(Information given)

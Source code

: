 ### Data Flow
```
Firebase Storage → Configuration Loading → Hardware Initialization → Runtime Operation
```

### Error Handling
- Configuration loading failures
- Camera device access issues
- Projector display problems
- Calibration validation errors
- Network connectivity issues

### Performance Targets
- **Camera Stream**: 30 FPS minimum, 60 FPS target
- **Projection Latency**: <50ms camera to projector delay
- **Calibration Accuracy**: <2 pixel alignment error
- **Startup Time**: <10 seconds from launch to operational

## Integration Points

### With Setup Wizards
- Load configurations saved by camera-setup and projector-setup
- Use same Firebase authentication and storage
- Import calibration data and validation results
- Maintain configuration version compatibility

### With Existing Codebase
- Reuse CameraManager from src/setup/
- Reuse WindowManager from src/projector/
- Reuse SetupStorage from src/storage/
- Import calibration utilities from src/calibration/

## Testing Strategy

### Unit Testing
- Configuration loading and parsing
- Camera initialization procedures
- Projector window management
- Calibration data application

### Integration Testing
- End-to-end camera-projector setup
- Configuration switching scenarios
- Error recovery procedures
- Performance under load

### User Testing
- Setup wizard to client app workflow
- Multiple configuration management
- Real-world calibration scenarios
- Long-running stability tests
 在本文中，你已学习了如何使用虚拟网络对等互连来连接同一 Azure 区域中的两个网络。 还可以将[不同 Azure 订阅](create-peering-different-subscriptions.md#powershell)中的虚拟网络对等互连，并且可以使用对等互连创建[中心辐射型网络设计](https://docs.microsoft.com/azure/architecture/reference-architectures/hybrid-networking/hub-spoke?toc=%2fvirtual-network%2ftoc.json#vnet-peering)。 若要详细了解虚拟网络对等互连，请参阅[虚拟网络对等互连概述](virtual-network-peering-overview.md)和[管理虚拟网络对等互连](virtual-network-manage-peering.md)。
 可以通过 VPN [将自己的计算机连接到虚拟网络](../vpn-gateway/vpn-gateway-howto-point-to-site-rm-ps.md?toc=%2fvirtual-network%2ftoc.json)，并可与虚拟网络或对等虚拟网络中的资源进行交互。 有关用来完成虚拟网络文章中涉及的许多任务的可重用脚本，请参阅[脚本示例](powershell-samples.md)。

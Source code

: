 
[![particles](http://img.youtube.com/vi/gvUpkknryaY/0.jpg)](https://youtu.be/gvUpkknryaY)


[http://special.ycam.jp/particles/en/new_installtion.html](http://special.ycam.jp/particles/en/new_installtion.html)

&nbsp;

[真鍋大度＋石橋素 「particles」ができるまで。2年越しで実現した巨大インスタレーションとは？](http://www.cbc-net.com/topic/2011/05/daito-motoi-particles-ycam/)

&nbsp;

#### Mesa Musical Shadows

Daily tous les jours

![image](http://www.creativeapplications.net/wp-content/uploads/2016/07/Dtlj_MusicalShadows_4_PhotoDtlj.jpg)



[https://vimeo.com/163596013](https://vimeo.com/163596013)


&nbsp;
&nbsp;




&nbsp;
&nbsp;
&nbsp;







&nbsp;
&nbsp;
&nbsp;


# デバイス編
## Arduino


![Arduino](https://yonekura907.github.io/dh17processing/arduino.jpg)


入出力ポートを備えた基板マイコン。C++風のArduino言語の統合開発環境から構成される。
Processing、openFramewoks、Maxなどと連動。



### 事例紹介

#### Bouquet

(End Information given)

**What needs to be done**
Exactly as they stand above, write out all the entries again.

**Written solution**
Source code

: ### Data Flow
```
Firebase Storage → Configuration Loading → Hardware Initialization → Runtime Operation
```

### Error Handling
- Configuration loading failures
- Camera device access issues
- Projector display problems
- Calibration validation errors
- Network connectivity issues

### Performance Targets
- **Camera Stream**: 30 FPS minimum, 60 FPS target
- **Projection Latency**: <50ms camera to projector delay
- **Calibration Accuracy**: <2 pixel alignment error
- **Startup Time**: <10 seconds from launch to operational

## Integration Points

### With Setup Wizards
- Load configurations saved by camera-setup and projector-setup
- Use same Firebase authentication and storage
- Import calibration data and validation results
- Maintain configuration version compatibility

### With Existing Codebase
- Reuse CameraManager from src/setup/
- Reuse WindowManager from src/projector/
- Reuse SetupStorage from src/storage/
- Import calibration utilities from src/calibration/

## Testing Strategy

### Unit Testing
- Configuration loading and parsing
- Camera initialization procedures
- Projector window management
- Calibration data application

### Integration Testing
- End-to-end camera-projector setup
- Configuration switching scenarios
- Error recovery procedures
- Performance under load

### User Testing
- Setup wizard to client app workflow
- Multiple configuration management
- Real-world calibration scenarios
- Long-running stability tests
 在本文中，你已学习了如何使用虚拟网络对等互连来连接同一 Azure 区域中的两个网络。 还可以将[不同 Azure 订阅](create-peering-different-subscriptions.md#powershell)中的虚拟网络对等互连，并且可以使用对等互连创建[中心辐射型网络设计](https://docs.microsoft.com/azure/architecture/reference-architectures/hybrid-networking/hub-spoke?toc=%2fvirtual-network%2ftoc.json#vnet-peering)。 若要详细了解虚拟网络对等互连，请参阅[虚拟网络对等互连概述](virtual-network-peering-overview.md)和[管理虚拟网络对等互连](virtual-network-manage-peering.md)。
 可以通过 VPN [将自己的计算机连接到虚拟网络](../vpn-gateway/vpn-gateway-howto-point-to-site-rm-ps.md?toc=%2fvirtual-network%2ftoc.json)，并可与虚拟网络或对等虚拟网络中的资源进行交互。 有关用来完成虚拟网络文章中涉及的许多任务的可重用脚本，请参阅[脚本示例](powershell-samples.md)。

Source code

: 
[![particles](http://img.youtube.com/vi/gvUpkknryaY/0.jpg)](https://youtu.be/gvUpkknryaY)


[http://special.ycam.jp/particles/en/new_installtion.html](http://special.ycam.jp/particles/en/new_installtion.html)

&nbsp;

[真鍋大度＋石橋素 「particles」ができるまで。2年越しで実現した巨大インスタレーションとは？](http://www.cbc-net.com/topic/2011/05/daito-motoi-particles-ycam/)

&nbsp;

#### Mesa Musical Shadows

Daily tous les jours

![image](http://www.creativeapplications.net/wp-content/uploads/2016/07/Dtlj_MusicalShadows_4_PhotoDtlj.jpg)



[https://vimeo.com/163596013](https://vimeo.com/163596013)


&nbsp;
&nbsp;




&nbsp;
&nbsp;
&nbsp;







&nbsp;
&nbsp;
&nbsp;


# デバイス編
## Arduino


![Arduino](https://yonekura907.github.io/dh17processing/arduino.jpg)


入出力ポートを備えた基板マイコン。C++風のArduino言語の統合開発環境から構成される。
Processing、openFramewoks、Maxなどと連動。



### 事例紹介

#### Bouquet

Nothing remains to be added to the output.